Food For Thought

Remembering: Honor Moore

Guest ‘Food for Thought’ writer Kieran Fagan remembers the late Honor Moore, former President of the Irish Food Writers’ Guild.

Honor Moore, the doyenne of Irish food writers for more than half a century, died on May 29, 2013, a day after her 90th birthday. She was president of the Irish Food Writers’ Guild and had begun writing cookery columns in 1946 and continued to write and to cook with flair and enthusiasm almost to the very end.

Then known as Honor Getty, she left home in Newtownards, Co Down, for Cookstown agriculture college with a view to teaching home economics, and in the process learning much about food production.  During the Second World War she wrote weekly letters to a young man from her home town serving abroad in the RAF and they married in 1947.  Sam Edgar became a reporter on the Newtownards Chronicle, and she began writing cookery columns for the Belfast Newsletter. When editor   RM Smyllie offered Sam a job in The Irish Times, they moved to Dublin, where they lived in a flat in Pembroke Street. Sam later became Irish correspondent of a British Sunday paper, the Empire News. When it closed in 1960, Sam set up his own public relations agency.

Sam and Honor made their family home in Temple Villas, Rathmines. “The large rooms were perfect for the regular parties that they hosted.
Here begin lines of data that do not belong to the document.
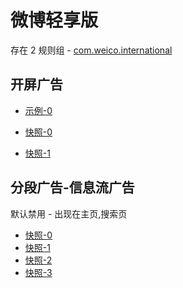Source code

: # 微博轻享版

存在 2 规则组 - [com.weico.international](/src/apps/com.weico.international.ts)

## 开屏广告

- [示例-0](https://m.gkd.li/57941037/e1253f77-cfdd-42ea-b6c2-05732a9e347a)

- [快照-0](https://i.gkd.li/i/14549281)
- [快照-1](https://i.gkd.li/i/14549328)

## 分段广告-信息流广告

默认禁用 - 出现在主页,搜索页

- [快照-0](https://i.gkd.li/i/12857202)
- [快照-1](https://i.gkd.li/i/14444744)
- [快照-2](https://i.gkd.li/i/12505755)
- [快照-3](https://i.gkd.li/i/12505764)
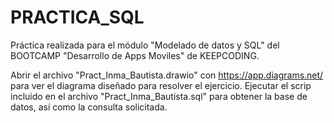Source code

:# PRACTICA_SQL
Práctica realizada para el módulo "Modelado de datos y SQL" del BOOTCAMP "Desarrollo de Apps Moviles" de KEEPCODING.

Abrir el archivo "Pract_Inma_Bautista.drawio" con https://app.diagrams.net/ para ver el diagrama diseñado para resolver el ejercicio. 
Ejecutar el scrip incluido en el archivo "Pract_Inma_Bautista.sql" para obtener la base de datos, así como la consulta solicitada. 
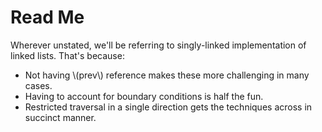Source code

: # Read Me

Wherever unstated, we'll be referring to singly-linked implementation of linked lists. That's because:

- Not having \\(prev\\) reference makes these more challenging in many cases.
- Having to account for boundary conditions is half the fun.
- Restricted traversal in a single direction gets the techniques across in succinct manner.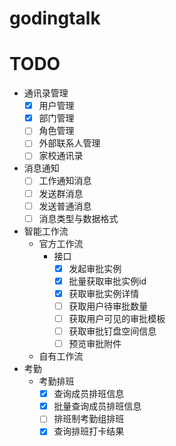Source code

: # godingtalk

# TODO
- 通讯录管理
    - [x] 用户管理
    - [x] 部门管理
    - [ ] 角色管理
    - [ ] 外部联系人管理
    - [ ] 家校通讯录
- 消息通知
    - [ ] 工作通知消息
    - [ ] 发送群消息
    - [ ] 发送普通消息
    - [ ] 消息类型与数据格式
- 智能工作流
    - 官方工作流
        - 接口
            - [x] 发起审批实例
            - [x] 批量获取审批实例id
            - [x] 获取审批实例详情
            - [ ] 获取用户待审批数量
            - [ ] 获取用户可见的审批模板
            - [ ] 获取审批钉盘空间信息
            - [ ] 预览审批附件
    - 自有工作流
- 考勤
    - 考勤排班
        - [x] 查询成员排班信息
        - [x] 批量查询成员排班信息
        - [ ] 排班制考勤组排班
        - [x] 查询排班打卡结果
I’m sure that the windows there are still rattling to the sound of Brendan O’Dowda singing Percy French songs. I vaguely remember one dishevelled drunken lout being escorted off the premises still singing his song ‘The Auld Triangle’”, recalled their son Robert Edgar.

Then tragedy struck. Sam died suddenly in 1965.

By then Honor (writing as Honor Moore) was the regular cookery columnist for Woman’s Way, an Irish weekly magazine founded by publishing entrepreneur Hugh McLaughlin and his wife Nuala. Suddenly Honor also had to manage a clutch of demanding clients, including oil and gas exploration companies, mining, agri-chemicals, footwear, Irish tweeds and knitwear, as well as bringing up seven small children in a rented house.

She met her challenges head on. Her columns were so admired that Douglas Gageby, then editing The Irish Times, wanted to fire his incumbent Theodora Fitzgibbon (“always writing the same bloody  thing, year after year”) and hire Honor instead. The threat was never carried out and both women later became founder members of the Irish Food Writers’ Guild in 1990. The Guild promotes high standards in food writing and forges links with suppliers and producers to raise standards, and was an early champion of the artisan food concept.

“The thing about Honor is that she was always prepared to help. If you had a problem putting a column together or preparing dishes to be photographed, no matter how inexperienced you were, she’d put down what she was doing and help you,” said her long-time friend and fellow cookery writer Biddy White Lennon. “And because she was a great reader, she knew about almost everything. Before there was Wikipedia, if you needed to find out something, you asked Honor.”

She retired from public relations in 2001, wrote a cookery column for the RTE Guide from 1973 until 2004, and contributed to Easy Cooking magazine thereafter. If she was proud of the Lifetime Achievement Award which she received in 2005 from the EuroToque chefs organisation she said nothing, just plonked it on the mantelpiece.

For Honor Moore and the coterie of writers around her, it was never just about making a living. It was about promoting healthy and appetising ways of preparing food, presenting it with aplomb and recognising the civilising importance of people sharing a meal together.

Her last public appearance just days before she died was at the delayed cremation of her son Brian. He had died two years earlier, and donated his body to medical science, as she also has done. She is survived by two sons and four daughters.